_Brief_: Make an exact copy of all the records.

_____

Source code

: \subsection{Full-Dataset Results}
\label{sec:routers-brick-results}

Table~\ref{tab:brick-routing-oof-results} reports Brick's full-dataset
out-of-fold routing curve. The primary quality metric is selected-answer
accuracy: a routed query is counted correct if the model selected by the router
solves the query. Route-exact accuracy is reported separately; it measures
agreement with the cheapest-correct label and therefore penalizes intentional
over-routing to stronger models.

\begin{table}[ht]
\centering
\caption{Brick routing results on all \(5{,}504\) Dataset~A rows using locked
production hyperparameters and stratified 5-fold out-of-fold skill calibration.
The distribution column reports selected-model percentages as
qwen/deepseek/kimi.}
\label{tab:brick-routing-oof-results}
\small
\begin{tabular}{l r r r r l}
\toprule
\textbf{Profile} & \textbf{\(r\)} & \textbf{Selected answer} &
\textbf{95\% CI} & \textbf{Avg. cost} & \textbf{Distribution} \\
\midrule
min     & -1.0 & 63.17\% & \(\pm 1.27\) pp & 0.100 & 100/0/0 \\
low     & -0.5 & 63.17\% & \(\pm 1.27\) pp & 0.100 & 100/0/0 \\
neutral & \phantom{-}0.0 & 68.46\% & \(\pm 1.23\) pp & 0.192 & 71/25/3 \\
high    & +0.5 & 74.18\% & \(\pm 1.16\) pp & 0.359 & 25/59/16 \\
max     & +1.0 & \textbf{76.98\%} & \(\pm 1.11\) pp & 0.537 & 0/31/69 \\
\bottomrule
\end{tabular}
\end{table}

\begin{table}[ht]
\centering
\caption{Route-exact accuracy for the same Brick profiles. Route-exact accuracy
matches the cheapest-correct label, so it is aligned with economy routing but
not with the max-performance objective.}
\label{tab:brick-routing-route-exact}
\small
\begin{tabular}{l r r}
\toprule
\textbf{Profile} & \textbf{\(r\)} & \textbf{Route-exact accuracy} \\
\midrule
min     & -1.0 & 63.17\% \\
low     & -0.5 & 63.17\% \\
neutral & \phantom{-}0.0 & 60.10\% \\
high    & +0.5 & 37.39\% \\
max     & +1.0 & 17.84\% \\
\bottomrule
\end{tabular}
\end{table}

_____

_Final answer_:
Source code

: \subsection{Full-Dataset Results}
\label{sec:routers-brick-results}

Table~\ref{tab:brick-routing-oof-results} reports Brick's full-dataset
out-of-fold routing curve. The primary quality metric is selected-answer
accuracy: a routed query is counted correct if the model selected by the router
solves the query. Route-exact accuracy is reported separately; it measures
agreement with the cheapest-correct label and therefore penalizes intentional
over-routing to stronger models.

\begin{table}[ht]
\centering
\caption{Brick routing results on all \(5{,}504\) Dataset~A rows using locked
production hyperparameters and stratified 5-fold out-of-fold skill calibration.
The distribution column reports selected-model percentages as
qwen/deepseek/kimi.}
\label{tab:brick-routing-oof-results}
\small
\begin{tabular}{l r r r r l}
\toprule
\textbf{Profile} & \textbf{\(r\)} & \textbf{Selected answer} &
\textbf{95\% CI} & \textbf{Avg. cost} & \textbf{Distribution} \\
\midrule
min     & -1.0 & 63.17\% & \(\pm 1.27\) pp & 0.100 & 100/0/0 \\
low     & -0.5 & 63.17\% & \(\pm 1.27\) pp & 0.100 & 100/0/0 \\
neutral & \phantom{-}0.0 & 68.46\% & \(\pm 1.23\) pp & 0.192 & 71/25/3 \\
high    & +0.5 & 74.18\% & \(\pm 1.16\) pp & 0.359 & 25/59/16 \\
max     & +1.0 & \textbf{76.98\%} & \(\pm 1.11\) pp & 0.537 & 0/31/69 \\
\bottomrule
\end{tabular}
\end{table}

\begin{table}[ht]
\centering
\caption{Route-exact accuracy for the same Brick profiles. Route-exact accuracy
matches the cheapest-correct label, so it is aligned with economy routing but
not with the max-performance objective.}
\label{tab:brick-routing-route-exact}
\small
\begin{tabular}{l r r}
\toprule
\textbf{Profile} & \textbf{\(r\)} & \textbf{Route-exact accuracy} \\
\midrule
min     & -1.0 & 63.17\% \\
low     & -0.5 & 63.17\% \\
neutral & \phantom{-}0.0 & 60.10\% \\
high    & +0.5 & 37.39\% \\
max     & +1.0 & 17.84\% \\
\bottomrule
\end{tabular}
\end{table}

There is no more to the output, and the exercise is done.